Eval bug: microsoft/bitnet-b1.58-2B-4T-gguf: This issue reports a problem with loading the microsoft/bitnet-b1.58-2B-4T-gguf model using the llama-cli on a Windows system with an NVIDIA GeForce RTX 3060 GPU and CUDA backend. The error occurs because a tensor in the model file has a number of elements per row that is not a multiple of the expected block size, causing the model loading process to fail with a "failed to read tensor info" message.

2.3 Open Issues
This section lists, groups, and then summarizes issues that were created within the last week in the repository. 
Issues Opened This Week: 38
Summarized Issues:

Crashes and Segmentation Faults: Multiple issues report crashes caused by invalid parameters, assertion failures, or segmentation faults in various contexts such as enabling KleidiAI with large thread batch sizes, running finetune.cpp on Linux with CUDA, and using tool calls with GPT OSS 20B models. These crashes often stem from improper handling of inputs, kernel parameters, or sequence IDs, leading to runtime exceptions and termination.  
issues/15079, issues/15090, issues/15102, issues/15215

GPU Backend and Memory Allocation Issues: Several reports highlight memory allocation failures and out-of-memory errors on AMD GPUs using Vulkan or ROCm backends, including failures to allocate KV caches or large buffers, and problems with device function support or tensor loading across multiple CUDA devices. These issues cause model loading failures, crashes, or inefficient memory usage, often related to driver or backend limitations.  
issues/15105, issues/15106, issues/15107, issues/15120, issues/15125, issues/15139, issues/15128, issues/15196

Model Loading and Format Compatibility: Users encounter errors loading certain model architectures or multi-part GGUF files, as well as failures converting models from safetensors to GGUF due to unmappable tensor names or unrecognized architectures. These problems prevent successful model initialization and usage in llama.cpp.  
issues/15143, issues/15164, issues/15173

Quantization and Model Size Anomalies: There are inconsistencies in file sizes resulting from different quantization methods, where smaller quantizations do not always reduce model size and sometimes increase it unexpectedly.
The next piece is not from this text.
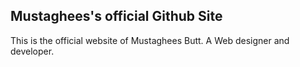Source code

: ## Mustaghees's official Github Site
This is the official website of Mustaghees Butt. A Web designer and developer.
This behavior causes confusion about whether it is a bug or related to tensor format handling.  
issues/15117

Performance and Speed Issues on GPUs: Running large models on certain GPUs, such as Intel Arrow Lake iGPUs, results in extremely slow prefill and token decoding speeds due to inefficient matrix multiplication on hardware lacking matrix core support. This leads to poor overall performance despite functioning execution.  
issues/15163

Prompt Caching and Tool Description Inefficiencies: The --cache-reuse option fails to cache prompt prefixes properly, causing repeated prompt processing, and the tool description caching is ineffective, leading to long computation times and delayed time-to-first-token on limited CPU resources. These inefficiencies degrade user experience and system responsiveness.  
issues/15082, issues/15166

Feature Requests for Tooling and Backend Support: Users request new features such as a --log-file parameter for llama-bench, support for RWKV-style kernels in the ggml-cann backend, Activated LoRA adapter inference support, and multi-device RPC server capabilities to improve usability and performance. These requests aim to extend functionality and optimize workflows.  
issues/15084, issues/15085, issues/15210, issues/15212

Model Behavior and Output Quality Issues: Problems include abnormally high perplexity values indicating flawed model weights or conversions, discrepancies between local and online model outputs, and irrelevant or unsolicited model responses that frustrate users. These issues affect the reliability and quality of generated content.  
issues/15155, issues/15190, issues/15199

JSON and Parsing Bugs: The JSON schema enforcement incorrectly requires keys in exact order, causing invalid outputs when models produce keys in natural but different orders. Additionally, parsing errors with tool call outputs cause server crashes due to incomplete handling of chat formats.  
issues/15216, issues/15102

Command Line and Configuration Limitations: The llama-bench module lacks support for the -dev parameter, limiting GPU configuration benchmarking, and there is confusion about CUDA-enabled binary package usage and multi-model selection in llama-server. These limitations hinder flexible usage and deployment.  
issues/15089, issues/15204, issues/15168

Compatibility and Integration Issues: Recent updates to external tools like VSCode Copilot Chat break compatibility with llama.cpp, requiring manual fixes, and there are questions about GPU support and backend compatibility for AMD hardware. These issues complicate integration and usage in diverse environments.  
issues/15167, issues/15106

Miscellaneous Bugs and Questions: Other issues include inability of seq_rm to handle negative sequence IDs despite documentation claims, runtime errors with tool_call features on specific hardware, and user questions about Vulkan usage to resolve memory allocation failures on mobile devices.  
issues/15104, issues/15205, issues/15139

2.4 Closed Issues
This section lists, groups, and then summarizes issues that were closed within the last week in the repository. This section also links the associated pull requests if applicable. 
Issues Closed This Week: 20
Summarized Issues:

Model Loading and Compatibility Issues: Several issues report failures or errors when loading specific models due to incompatible formats, invalid tensor types, or unknown architectures. These problems affect various models including GPT-OSS 20B on Mac M4 hardware, Ollama's model format on Windows Vulkan backend, and hunyuan-7b-Instruct, causing crashes or load failures until updates or workarounds are applied.  
[issues/15099, issues/15122, issues/15138]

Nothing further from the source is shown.